Down, alone, lonely and anxious, all words i know well. All things that stalk my life my very being. I take pills lots of them to feel better, to stop those feelings but they dont always work. Right now my future is uncertain, I am worried about lots of things some real, and some well not so real (or they will turn out that way).
I had so many plans for my life, most of them now gone evaporated gone for ever, I looked at getting one of those dreams back today, and everything stands in my way. Everything that I need to do what I dreamt of is unattainable. I wonder what I must have done to deserve all of this what I must have done to deserve getting Bipolar, what I must have done to deserve the pain that I have lived through this past 12 months. Why must things be so damn hard, I just dont understand. Some people go their whole lives and never have a days issue or stress, where as me, oh my do I have stresses and life sucks for me at times.
I dont mean to bitch I dont mean to moan, I have a wonderful man in my life, I have a 6 year old girl who does nothing but make me smile, its just the rest of my life is in pieces right now and I am not sure how to put it back together, and who will be around to help me. I cant do it on my own I am just not strong enough. People just assume because I made it this far I am strong enough to complete it, Im not, I have nearly run my marathon, and I am exhausted. I dont know what to do where to turn and who to turn too.
Horsey
Awe Horsey….
We had such a great chat early yesterday morning. Please tell me that when you finally got up for the day and went out to the university, that you didn’t hit an obstacle there?!

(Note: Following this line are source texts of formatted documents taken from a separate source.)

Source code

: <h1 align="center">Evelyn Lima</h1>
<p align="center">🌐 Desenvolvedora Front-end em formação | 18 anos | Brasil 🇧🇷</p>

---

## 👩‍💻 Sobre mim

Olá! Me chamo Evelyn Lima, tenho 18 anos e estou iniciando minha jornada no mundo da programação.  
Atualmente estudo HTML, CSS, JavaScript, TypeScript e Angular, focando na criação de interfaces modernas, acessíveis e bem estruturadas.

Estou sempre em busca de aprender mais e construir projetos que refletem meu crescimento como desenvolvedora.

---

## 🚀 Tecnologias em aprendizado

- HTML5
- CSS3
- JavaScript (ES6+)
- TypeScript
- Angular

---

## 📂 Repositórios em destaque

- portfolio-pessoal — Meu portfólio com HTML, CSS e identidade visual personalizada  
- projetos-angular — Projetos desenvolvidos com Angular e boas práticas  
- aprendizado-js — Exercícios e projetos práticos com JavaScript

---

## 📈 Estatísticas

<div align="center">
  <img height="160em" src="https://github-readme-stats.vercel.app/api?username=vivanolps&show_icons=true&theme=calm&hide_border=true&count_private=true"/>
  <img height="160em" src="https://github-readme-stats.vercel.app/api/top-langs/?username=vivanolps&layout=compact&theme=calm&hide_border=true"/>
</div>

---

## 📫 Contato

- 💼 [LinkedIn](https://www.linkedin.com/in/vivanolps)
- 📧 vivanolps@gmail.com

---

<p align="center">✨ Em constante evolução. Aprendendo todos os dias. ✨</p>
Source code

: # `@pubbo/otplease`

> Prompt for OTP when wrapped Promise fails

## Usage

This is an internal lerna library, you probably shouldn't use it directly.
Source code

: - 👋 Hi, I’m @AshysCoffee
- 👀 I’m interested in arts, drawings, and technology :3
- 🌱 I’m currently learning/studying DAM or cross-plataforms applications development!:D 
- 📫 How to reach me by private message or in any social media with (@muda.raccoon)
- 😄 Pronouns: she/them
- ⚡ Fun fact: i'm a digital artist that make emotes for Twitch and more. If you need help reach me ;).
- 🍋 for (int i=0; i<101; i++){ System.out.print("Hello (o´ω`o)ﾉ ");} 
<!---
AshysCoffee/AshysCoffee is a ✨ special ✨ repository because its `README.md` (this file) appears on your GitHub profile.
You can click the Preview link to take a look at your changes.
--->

If you did, something is going to work. Lets chat, if needed. Maybe there is something I can toos out in a way of a suggestion. Hugs….I want to keept that ‘happy’ voice going like yesterday.
Just wanted to say I’m thinking of you.
Take care of youself – OK.
I’m sorry you’re feeling BLAH – I’m in a bit of a bunker myself lately – May sucks for me – with Mother’s Day (yuck for an adoptee) and my b’day.
Just waiting for it to be June.
Poss.
Oi, when do you plan on writting again!?
Your special! Your strong! You can do anything! Some days we just have these kinds of days!